▶ [WHAT YOU NEED TO DO]:
From the line that contains "## Acknowledgement" to the final line of the entries below, write out every line exactly as it appears, and nothing else.

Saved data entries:
□ □ □
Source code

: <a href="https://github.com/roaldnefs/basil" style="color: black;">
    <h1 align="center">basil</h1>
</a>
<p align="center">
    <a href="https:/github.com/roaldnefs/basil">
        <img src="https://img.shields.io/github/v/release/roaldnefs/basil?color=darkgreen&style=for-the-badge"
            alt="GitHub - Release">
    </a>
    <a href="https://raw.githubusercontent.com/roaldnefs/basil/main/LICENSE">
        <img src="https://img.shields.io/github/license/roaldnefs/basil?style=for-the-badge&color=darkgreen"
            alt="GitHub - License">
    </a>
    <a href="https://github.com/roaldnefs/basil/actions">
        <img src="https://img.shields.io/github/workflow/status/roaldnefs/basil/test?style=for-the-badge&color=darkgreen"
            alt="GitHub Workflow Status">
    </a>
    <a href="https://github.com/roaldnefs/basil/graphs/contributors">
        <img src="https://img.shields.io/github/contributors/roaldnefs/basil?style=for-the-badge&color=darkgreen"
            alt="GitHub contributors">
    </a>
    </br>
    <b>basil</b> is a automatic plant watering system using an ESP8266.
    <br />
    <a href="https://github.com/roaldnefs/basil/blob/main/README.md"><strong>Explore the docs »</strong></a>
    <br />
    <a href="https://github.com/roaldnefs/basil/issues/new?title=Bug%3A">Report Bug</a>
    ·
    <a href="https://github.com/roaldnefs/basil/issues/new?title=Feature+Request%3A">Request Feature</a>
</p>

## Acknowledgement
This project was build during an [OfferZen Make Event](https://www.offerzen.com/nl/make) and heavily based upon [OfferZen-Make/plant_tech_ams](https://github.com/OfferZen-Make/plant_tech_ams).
□ □ □
▶ [SOLVED PROBLEM]:
## Acknowledgement
This project was build during an [OfferZen Make Event](https://www.offerzen.com/nl/make) and heavily based upon [OfferZen-Make/plant_tech_ams](https://github.com/OfferZen-Make/plant_tech_ams).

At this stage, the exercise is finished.